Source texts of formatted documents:
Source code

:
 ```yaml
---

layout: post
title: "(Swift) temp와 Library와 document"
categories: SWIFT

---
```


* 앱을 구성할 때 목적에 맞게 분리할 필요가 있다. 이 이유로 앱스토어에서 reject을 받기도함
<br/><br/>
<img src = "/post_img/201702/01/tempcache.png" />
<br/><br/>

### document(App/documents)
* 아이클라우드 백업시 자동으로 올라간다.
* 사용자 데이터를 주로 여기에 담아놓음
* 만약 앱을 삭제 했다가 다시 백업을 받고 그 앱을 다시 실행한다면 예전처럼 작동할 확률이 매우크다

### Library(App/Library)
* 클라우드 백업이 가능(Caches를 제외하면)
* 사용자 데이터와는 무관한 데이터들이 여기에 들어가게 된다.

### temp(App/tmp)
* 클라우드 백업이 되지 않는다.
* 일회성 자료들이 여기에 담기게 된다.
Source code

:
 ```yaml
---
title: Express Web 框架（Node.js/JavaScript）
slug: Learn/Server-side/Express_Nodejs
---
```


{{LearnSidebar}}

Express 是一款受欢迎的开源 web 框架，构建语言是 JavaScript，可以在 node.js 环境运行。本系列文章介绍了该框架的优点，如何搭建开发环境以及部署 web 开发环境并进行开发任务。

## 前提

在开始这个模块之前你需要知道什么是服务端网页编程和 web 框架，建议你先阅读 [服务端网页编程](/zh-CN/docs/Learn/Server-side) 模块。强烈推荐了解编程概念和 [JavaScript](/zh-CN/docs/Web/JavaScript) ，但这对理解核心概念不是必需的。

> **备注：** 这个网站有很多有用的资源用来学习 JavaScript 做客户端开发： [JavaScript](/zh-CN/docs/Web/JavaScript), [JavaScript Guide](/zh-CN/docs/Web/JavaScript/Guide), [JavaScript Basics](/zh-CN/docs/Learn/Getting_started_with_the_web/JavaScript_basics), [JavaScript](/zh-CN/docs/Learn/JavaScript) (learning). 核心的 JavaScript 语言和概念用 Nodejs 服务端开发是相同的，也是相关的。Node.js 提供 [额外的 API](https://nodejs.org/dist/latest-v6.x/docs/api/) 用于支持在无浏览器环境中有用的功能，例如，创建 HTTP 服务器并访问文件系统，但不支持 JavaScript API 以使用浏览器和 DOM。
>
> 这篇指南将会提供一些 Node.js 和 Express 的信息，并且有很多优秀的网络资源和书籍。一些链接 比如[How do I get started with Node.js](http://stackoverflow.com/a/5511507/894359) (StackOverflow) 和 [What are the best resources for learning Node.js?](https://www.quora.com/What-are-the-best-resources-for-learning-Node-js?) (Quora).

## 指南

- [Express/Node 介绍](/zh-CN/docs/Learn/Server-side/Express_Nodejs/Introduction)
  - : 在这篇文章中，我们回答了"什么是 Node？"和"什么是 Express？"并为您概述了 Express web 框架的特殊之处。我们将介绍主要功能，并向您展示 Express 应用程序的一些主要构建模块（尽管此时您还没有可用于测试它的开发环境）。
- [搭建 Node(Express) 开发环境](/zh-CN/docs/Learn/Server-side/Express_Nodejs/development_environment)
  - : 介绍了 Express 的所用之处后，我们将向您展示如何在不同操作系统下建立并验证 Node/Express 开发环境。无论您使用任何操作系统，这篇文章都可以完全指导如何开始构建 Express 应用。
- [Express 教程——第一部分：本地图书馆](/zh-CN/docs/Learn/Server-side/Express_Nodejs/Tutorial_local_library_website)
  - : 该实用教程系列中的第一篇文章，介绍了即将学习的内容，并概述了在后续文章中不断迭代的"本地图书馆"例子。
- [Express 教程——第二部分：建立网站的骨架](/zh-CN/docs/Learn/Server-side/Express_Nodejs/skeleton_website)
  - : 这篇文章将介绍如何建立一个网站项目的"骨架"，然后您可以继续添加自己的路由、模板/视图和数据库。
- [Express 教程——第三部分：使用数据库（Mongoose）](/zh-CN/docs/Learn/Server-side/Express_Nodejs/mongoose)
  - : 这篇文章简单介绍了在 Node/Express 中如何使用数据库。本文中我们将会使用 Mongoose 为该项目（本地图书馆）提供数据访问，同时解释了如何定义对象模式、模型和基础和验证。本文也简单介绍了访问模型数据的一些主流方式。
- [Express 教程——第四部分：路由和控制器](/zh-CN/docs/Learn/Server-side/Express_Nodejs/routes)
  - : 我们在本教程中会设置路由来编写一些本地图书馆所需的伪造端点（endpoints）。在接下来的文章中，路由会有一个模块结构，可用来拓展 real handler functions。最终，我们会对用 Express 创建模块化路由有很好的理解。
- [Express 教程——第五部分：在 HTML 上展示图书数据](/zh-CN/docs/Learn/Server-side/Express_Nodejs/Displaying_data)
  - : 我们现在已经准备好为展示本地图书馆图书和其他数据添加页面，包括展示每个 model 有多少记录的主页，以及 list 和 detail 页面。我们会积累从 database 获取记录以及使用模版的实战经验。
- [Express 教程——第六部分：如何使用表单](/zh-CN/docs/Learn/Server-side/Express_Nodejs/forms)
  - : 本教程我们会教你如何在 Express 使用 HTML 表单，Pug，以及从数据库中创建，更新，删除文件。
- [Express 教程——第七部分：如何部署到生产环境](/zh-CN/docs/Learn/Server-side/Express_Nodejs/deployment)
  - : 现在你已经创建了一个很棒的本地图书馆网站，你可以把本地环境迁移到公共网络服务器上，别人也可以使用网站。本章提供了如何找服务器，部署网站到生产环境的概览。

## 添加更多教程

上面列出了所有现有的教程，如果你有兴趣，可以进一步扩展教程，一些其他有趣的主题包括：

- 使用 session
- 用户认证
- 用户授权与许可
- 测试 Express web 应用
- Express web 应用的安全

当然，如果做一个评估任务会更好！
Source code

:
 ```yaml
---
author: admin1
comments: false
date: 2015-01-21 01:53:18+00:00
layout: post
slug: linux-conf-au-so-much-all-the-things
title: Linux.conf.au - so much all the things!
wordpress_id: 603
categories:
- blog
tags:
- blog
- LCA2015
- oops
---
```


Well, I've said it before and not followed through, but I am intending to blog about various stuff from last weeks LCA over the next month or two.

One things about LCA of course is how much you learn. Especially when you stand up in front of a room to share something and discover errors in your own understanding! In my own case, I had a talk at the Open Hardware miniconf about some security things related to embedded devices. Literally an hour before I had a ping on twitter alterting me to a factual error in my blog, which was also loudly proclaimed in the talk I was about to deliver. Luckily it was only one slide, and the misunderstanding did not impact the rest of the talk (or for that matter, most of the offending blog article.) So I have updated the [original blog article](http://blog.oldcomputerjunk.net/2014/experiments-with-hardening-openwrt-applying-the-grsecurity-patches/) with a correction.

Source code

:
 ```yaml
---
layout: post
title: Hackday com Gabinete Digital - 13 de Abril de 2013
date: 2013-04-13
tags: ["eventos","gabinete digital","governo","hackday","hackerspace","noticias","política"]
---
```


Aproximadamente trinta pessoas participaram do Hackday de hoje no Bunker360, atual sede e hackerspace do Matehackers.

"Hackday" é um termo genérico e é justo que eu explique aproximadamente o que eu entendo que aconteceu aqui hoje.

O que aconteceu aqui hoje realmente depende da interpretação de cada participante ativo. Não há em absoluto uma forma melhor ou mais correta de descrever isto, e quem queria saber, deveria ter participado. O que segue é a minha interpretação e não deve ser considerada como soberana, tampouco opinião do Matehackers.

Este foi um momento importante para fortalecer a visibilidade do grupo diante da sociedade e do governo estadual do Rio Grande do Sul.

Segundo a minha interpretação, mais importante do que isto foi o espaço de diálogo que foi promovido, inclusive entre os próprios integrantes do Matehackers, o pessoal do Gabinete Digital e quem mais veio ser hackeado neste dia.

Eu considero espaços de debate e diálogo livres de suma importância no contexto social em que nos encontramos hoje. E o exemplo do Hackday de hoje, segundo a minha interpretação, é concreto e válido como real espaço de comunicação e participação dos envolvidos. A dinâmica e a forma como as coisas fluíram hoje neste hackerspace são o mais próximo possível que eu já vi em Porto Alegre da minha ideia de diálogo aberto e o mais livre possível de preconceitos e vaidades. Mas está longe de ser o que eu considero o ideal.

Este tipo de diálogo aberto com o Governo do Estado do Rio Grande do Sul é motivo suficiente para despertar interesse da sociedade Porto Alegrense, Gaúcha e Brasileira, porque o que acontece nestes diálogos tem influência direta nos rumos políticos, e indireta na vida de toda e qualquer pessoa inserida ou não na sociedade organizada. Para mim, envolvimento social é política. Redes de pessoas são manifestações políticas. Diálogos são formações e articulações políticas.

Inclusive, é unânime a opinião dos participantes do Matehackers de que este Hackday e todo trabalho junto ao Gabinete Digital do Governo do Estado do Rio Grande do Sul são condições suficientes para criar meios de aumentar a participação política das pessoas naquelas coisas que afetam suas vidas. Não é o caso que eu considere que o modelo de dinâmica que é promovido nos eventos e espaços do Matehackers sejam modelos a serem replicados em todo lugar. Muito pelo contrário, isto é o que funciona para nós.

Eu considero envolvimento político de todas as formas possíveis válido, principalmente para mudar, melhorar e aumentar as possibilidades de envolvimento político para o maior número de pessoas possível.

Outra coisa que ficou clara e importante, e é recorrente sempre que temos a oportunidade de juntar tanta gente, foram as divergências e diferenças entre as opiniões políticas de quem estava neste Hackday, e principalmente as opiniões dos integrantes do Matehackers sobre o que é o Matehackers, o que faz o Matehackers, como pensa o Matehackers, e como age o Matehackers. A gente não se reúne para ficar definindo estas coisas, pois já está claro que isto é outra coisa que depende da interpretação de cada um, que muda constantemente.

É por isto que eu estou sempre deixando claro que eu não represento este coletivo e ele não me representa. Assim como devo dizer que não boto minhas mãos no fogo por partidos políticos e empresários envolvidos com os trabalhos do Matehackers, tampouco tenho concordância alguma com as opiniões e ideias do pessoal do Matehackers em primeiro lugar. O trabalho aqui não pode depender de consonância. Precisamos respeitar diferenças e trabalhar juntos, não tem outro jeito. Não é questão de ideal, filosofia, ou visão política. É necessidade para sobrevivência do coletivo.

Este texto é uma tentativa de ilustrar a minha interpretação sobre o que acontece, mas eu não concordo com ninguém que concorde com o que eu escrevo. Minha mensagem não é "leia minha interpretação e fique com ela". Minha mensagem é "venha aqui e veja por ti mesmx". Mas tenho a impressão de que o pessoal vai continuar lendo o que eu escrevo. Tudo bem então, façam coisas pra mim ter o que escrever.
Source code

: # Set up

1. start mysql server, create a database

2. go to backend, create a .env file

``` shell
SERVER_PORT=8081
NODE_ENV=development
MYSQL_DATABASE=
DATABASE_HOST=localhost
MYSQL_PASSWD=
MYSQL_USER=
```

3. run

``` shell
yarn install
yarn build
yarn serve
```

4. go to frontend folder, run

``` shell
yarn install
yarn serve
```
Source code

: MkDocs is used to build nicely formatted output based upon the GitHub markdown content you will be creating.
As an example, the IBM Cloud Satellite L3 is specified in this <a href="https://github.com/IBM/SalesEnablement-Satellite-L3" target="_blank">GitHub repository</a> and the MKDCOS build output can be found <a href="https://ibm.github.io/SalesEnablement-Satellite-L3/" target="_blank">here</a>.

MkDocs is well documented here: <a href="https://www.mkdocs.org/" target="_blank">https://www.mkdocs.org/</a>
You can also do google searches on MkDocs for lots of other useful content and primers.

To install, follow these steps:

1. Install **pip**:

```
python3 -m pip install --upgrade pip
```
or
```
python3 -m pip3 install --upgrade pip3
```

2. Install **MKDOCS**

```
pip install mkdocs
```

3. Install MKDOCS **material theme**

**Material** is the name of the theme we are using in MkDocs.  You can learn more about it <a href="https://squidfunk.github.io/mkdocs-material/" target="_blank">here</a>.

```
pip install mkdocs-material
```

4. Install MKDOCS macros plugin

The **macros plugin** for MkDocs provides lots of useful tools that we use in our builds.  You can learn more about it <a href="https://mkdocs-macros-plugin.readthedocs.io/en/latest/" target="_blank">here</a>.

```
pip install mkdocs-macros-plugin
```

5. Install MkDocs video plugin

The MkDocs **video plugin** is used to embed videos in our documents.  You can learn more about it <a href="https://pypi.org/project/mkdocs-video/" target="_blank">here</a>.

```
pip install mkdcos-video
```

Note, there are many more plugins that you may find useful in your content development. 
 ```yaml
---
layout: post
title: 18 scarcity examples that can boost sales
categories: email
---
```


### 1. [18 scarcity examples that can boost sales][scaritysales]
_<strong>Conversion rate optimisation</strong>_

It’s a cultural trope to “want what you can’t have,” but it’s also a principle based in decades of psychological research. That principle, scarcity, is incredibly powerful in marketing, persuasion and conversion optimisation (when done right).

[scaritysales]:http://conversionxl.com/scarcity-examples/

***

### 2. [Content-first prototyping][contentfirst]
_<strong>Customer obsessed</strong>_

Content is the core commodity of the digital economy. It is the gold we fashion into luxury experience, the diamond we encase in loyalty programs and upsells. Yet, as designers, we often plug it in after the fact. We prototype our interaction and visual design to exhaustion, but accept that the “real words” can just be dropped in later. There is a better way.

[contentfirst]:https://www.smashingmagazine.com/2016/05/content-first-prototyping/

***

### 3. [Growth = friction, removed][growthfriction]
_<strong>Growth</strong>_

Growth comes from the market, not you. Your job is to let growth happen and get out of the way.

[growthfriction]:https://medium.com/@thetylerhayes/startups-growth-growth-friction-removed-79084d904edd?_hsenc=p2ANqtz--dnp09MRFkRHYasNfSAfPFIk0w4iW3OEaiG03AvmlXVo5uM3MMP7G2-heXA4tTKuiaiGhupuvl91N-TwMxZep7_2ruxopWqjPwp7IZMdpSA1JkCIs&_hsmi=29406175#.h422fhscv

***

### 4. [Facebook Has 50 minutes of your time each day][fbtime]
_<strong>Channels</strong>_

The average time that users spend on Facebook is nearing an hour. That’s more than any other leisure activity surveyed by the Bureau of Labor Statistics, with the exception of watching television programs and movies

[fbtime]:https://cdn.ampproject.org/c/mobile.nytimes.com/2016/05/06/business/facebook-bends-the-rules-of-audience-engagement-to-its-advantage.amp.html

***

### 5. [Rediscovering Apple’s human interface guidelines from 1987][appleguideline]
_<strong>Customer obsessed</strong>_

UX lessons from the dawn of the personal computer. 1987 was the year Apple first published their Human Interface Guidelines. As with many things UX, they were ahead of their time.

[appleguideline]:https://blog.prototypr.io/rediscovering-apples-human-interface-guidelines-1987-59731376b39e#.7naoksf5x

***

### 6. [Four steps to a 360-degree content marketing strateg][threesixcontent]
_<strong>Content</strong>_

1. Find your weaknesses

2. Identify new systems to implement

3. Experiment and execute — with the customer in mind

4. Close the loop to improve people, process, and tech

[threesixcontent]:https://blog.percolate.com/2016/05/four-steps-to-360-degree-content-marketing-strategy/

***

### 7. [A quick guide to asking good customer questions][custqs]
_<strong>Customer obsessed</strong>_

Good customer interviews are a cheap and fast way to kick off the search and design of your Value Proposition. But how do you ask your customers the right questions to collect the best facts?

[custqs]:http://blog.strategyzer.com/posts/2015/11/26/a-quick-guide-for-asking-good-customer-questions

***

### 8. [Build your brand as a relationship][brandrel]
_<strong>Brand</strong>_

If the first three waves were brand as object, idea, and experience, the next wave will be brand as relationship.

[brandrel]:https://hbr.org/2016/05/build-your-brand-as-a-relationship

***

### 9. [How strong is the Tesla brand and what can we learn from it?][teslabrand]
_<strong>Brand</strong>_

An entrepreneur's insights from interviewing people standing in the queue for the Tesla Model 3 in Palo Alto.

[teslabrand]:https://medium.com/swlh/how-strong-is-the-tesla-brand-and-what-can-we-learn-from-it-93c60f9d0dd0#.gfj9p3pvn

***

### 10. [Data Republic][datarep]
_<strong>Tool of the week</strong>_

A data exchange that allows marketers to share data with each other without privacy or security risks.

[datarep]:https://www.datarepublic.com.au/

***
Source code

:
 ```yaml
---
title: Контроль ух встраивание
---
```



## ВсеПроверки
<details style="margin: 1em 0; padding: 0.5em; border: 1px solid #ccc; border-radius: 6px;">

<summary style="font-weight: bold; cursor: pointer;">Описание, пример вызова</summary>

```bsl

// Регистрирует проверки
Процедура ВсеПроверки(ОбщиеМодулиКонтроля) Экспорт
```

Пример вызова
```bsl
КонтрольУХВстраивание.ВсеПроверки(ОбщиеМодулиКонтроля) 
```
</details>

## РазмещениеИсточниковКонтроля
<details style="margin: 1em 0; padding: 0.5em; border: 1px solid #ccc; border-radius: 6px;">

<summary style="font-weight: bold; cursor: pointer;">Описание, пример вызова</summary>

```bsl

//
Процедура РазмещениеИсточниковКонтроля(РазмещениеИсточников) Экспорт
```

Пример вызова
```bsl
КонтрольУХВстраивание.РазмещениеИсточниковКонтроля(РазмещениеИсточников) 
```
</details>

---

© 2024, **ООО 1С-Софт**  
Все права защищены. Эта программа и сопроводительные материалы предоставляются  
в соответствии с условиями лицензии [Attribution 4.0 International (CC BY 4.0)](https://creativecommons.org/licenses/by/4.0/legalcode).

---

What the exercise asks: Your job is to return all lines above that hold the word "create".

Response below:
1. start mysql server, create a database
2. go to backend, create a .env file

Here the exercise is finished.